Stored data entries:

"""

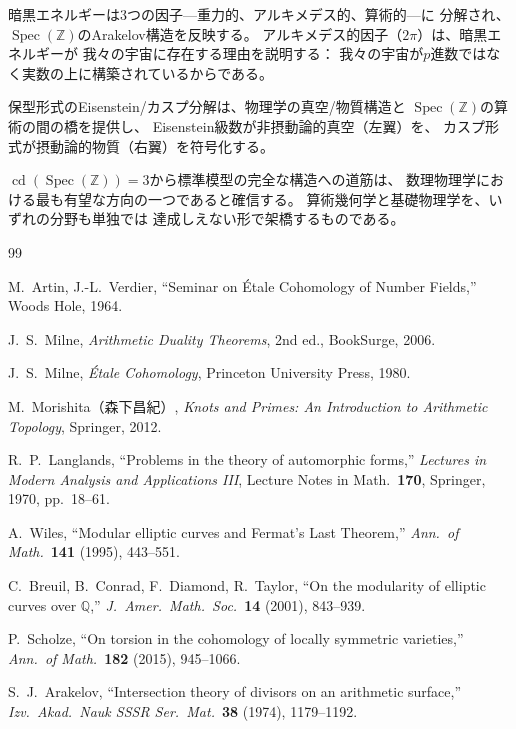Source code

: \documentclass[12pt,a4paper]{article}
\theoremstyle{definition}
\newcommand{\Spec}{\operatorname{Spec}}
\newcommand{\cd}{\operatorname{cd}}
\newcommand{\Q}{\mathbb{Q}}
\newcommand{\Z}{\mathbb{Z}}
\begin{document}
暗黒エネルギーは3つの因子---重力的、アルキメデス的、算術的---に
分解され、$\Spec(\Z)$のArakelov構造を反映する。
アルキメデス的因子（$2\pi$）は、暗黒エネルギーが
我々の宇宙に存在する理由を説明する：
我々の宇宙が$p$進数ではなく実数の上に構築されているからである。

保型形式のEisenstein/カスプ分解は、物理学の真空/物質構造と
$\Spec(\Z)$の算術の間の橋を提供し、
Eisenstein級数が非摂動論的真空（左翼）を、
カスプ形式が摂動論的物質（右翼）を符号化する。

$\cd(\Spec(\Z))=3$から標準模型の完全な構造への道筋は、
数理物理学における最も有望な方向の一つであると確信する。
算術幾何学と基礎物理学を、いずれの分野も単独では
達成しえない形で架橋するものである。

\begin{thebibliography}{99}

M.~Artin, J.-L.~Verdier,
``Seminar on \'Etale Cohomology of Number Fields,''
Woods Hole, 1964.

J.~S.~Milne,
\textit{Arithmetic Duality Theorems}, 2nd ed.,
BookSurge, 2006.

J.~S.~Milne,
\textit{\'Etale Cohomology},
Princeton University Press, 1980.

M.~Morishita（森下昌紀）,
\textit{Knots and Primes: An Introduction to Arithmetic Topology},
Springer, 2012.

R.~P.~Langlands,
``Problems in the theory of automorphic forms,''
\textit{Lectures in Modern Analysis and Applications III},
Lecture Notes in Math.\ \textbf{170}, Springer, 1970, pp.~18--61.

A.~Wiles,
``Modular elliptic curves and Fermat's Last Theorem,''
\textit{Ann.\ of Math.}\ \textbf{141} (1995), 443--551.

C.~Breuil, B.~Conrad, F.~Diamond, R.~Taylor,
``On the modularity of elliptic curves over $\Q$,''
\textit{J.\ Amer.\ Math.\ Soc.}\ \textbf{14} (2001), 843--939.

P.~Scholze,
``On torsion in the cohomology of locally symmetric varieties,''
\textit{Ann.\ of Math.}\ \textbf{182} (2015), 945--1066.

S.~J.~Arakelov,
``Intersection theory of divisors on an arithmetic surface,''
\textit{Izv.\ Akad.\ Nauk SSSR Ser.\ Mat.}\ \textbf{38} (1974), 1179--1192.


\end{thebibliography}
\end{document}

"""

ACTIVITY: Set down the entries shown above once more, exactly as they read, but without pictures.

TASK SOLUTION:
Source code

: \documentclass[12pt,a4paper]{article}
\theoremstyle{definition}
\newcommand{\Spec}{\operatorname{Spec}}
\newcommand{\cd}{\operatorname{cd}}
\newcommand{\Q}{\mathbb{Q}}
\newcommand{\Z}{\mathbb{Z}}
\begin{document}
暗黒エネルギーは3つの因子---重力的、アルキメデス的、算術的---に
分解され、$\Spec(\Z)$のArakelov構造を反映する。
アルキメデス的因子（$2\pi$）は、暗黒エネルギーが
我々の宇宙に存在する理由を説明する：
我々の宇宙が$p$進数ではなく実数の上に構築されているからである。

保型形式のEisenstein/カスプ分解は、物理学の真空/物質構造と
$\Spec(\Z)$の算術の間の橋を提供し、
Eisenstein級数が非摂動論的真空（左翼）を、
カスプ形式が摂動論的物質（右翼）を符号化する。

$\cd(\Spec(\Z))=3$から標準模型の完全な構造への道筋は、
数理物理学における最も有望な方向の一つであると確信する。
算術幾何学と基礎物理学を、いずれの分野も単独では
達成しえない形で架橋するものである。

\begin{thebibliography}{99}

M.~Artin, J.-L.~Verdier,
``Seminar on \'Etale Cohomology of Number Fields,''
Woods Hole, 1964.

J.~S.~Milne,
\textit{Arithmetic Duality Theorems}, 2nd ed.,
BookSurge, 2006.

J.~S.~Milne,
\textit{\'Etale Cohomology},
Princeton University Press, 1980.

M.~Morishita（森下昌紀）,
\textit{Knots and Primes: An Introduction to Arithmetic Topology},
Springer, 2012.

R.~P.~Langlands,
``Problems in the theory of automorphic forms,''
\textit{Lectures in Modern Analysis and Applications III},
Lecture Notes in Math.\ \textbf{170}, Springer, 1970, pp.~18--61.

A.~Wiles,
``Modular elliptic curves and Fermat's Last Theorem,''
\textit{Ann.\ of Math.}\ \textbf{141} (1995), 443--551.

C.~Breuil, B.~Conrad, F.~Diamond, R.~Taylor,
``On the modularity of elliptic curves over $\Q$,''
\textit{J.\ Amer.\ Math.\ Soc.}\ \textbf{14} (2001), 843--939.

P.~Scholze,
``On torsion in the cohomology of locally symmetric varieties,''
\textit{Ann.\ of Math.}\ \textbf{182} (2015), 945--1066.

S.~J.~Arakelov,
``Intersection theory of divisors on an arithmetic surface,''
\textit{Izv.\ Akad.\ Nauk SSSR Ser.\ Mat.}\ \textbf{38} (1974), 1179--1192.


\end{thebibliography}
\end{document}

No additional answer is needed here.